Sustainability Calendar
Chris Turner - The Geography of Hope
Sunday, October 26, 7:00 p.m.
Canmore Senior’s Drop-in Centre, Townside Hall
Free Admission. Free Coffee. Free Inspiration.
Join Calgary author Chris Turner for an inspiring, entertaining slide show and talk on his award-winning new book, The Geography of Hope: A Tour of the World we Need. An internationally-acclaimed journalist, Turner spent a year “living optimistically,” as he travelled the world in search of examples of sustainable living. What he found considerably exceeded his expectations, a world of abundance and well-being that “is already here, just waiting for us.” Chris appears as the first speaker in the Biosphere Institute’s fall Sustainability Speaker’s Series.
Chris is a wonderful writer and presenter, and his most recent book gives all of us who are concerned about our planet’s (let alone our community’s) sustainability genuine hope for the future.
Some of you might remember Chris as a former Canmore resident. His first book, Planet Simpson, was written here, and he was married at the Seniors Drop-in Centre, on the coldest day of November, 2006. Please help us welcome him back to the valley!

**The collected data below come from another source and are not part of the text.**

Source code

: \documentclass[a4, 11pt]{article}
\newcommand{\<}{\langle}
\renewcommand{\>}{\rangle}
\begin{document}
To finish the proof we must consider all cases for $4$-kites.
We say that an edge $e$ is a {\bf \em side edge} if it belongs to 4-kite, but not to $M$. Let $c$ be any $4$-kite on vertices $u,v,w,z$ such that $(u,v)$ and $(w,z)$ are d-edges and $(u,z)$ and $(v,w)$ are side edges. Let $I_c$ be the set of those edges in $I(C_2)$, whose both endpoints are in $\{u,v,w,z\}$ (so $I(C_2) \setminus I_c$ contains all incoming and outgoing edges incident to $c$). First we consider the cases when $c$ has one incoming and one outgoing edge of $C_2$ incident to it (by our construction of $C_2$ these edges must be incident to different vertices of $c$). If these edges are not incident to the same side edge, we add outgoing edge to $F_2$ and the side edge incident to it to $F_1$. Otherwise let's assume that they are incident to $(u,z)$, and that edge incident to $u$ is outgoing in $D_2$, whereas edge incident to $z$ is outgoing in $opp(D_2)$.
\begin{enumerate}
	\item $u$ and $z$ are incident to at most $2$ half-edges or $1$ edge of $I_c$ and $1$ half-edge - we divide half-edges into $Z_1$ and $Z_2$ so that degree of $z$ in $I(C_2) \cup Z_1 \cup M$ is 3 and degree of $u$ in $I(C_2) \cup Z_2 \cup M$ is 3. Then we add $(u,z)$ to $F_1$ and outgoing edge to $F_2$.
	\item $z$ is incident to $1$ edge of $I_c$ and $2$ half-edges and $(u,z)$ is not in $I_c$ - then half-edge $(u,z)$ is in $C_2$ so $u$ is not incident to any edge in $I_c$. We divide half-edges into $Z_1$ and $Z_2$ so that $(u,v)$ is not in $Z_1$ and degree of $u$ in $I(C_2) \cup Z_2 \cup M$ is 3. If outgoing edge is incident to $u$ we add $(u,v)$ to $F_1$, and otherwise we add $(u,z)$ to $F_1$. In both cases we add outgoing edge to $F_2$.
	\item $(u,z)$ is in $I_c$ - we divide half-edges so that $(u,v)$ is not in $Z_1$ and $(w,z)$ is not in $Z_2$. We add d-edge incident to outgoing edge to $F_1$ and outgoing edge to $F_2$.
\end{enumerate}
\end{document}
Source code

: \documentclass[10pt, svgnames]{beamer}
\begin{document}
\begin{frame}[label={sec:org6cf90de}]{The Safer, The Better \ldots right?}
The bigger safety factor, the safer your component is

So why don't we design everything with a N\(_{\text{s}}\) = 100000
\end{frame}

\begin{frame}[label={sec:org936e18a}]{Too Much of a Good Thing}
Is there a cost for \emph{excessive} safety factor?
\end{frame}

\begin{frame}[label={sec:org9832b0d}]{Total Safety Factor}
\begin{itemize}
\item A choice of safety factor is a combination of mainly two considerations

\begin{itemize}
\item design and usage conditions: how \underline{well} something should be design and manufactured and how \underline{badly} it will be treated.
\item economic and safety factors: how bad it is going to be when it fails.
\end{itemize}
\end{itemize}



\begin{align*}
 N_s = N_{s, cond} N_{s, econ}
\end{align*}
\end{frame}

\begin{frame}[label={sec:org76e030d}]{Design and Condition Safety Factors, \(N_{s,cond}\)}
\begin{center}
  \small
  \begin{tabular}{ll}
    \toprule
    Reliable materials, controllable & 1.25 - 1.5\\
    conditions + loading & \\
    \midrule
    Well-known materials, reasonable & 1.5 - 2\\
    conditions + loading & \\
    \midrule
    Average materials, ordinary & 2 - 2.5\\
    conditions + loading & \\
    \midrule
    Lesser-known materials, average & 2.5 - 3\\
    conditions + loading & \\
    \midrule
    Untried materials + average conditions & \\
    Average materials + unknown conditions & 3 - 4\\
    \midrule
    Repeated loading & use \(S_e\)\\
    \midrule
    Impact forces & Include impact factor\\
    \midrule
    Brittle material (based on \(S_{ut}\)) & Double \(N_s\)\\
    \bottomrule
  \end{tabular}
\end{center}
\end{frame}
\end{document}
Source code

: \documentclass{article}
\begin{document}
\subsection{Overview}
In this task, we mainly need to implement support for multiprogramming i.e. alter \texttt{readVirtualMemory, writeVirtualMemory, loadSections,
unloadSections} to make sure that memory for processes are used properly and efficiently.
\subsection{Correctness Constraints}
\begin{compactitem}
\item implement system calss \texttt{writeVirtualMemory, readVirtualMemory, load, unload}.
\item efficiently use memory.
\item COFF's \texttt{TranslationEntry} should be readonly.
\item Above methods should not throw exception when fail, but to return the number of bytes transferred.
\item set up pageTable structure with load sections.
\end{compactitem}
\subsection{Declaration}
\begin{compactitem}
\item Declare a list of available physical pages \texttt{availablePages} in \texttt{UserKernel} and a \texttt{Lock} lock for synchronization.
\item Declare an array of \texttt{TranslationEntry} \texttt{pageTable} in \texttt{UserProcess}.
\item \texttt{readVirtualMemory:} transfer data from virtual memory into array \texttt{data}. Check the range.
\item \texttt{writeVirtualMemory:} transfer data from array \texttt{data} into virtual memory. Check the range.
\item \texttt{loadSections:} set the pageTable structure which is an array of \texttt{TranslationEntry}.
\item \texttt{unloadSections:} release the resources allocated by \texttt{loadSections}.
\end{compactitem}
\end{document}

While most of the world has been spinning in stagnant circles of recrimination and debate on the subject of climate change, paralyzed by visions of apocalypse both natural (if nothing of our way of life changes) and economic (if too much does), Denmark has simply marched off with steadfast resolve into the sustainable future, reaching the zenith of its pioneering trek on the island of Samsø. And so if there’s an encircled star on this patchwork map indicating hope’s modest capital, then it should be properly placed on this island. Perhaps, for the sake of precision, at the geographic centre of Jørgen Tranberg’s dairy farm.
There are, I’m sure, any number of images called to mind by talk of ecological revolution and renewable energy and sustainable living, but I’m pretty certain they don’t generally include a hearty fiftysomething Dane in rubber boots spotted with mud and cow shit. Which is why Samsø’s transformation is not just revolutionary but inspiring, not just a huge change but a tantalizingly attainable one. And it was a change that seemed at its most workaday–near- effortless, no more remarkable than the cool October wind gusting across the island–down on Tranberg’s farm.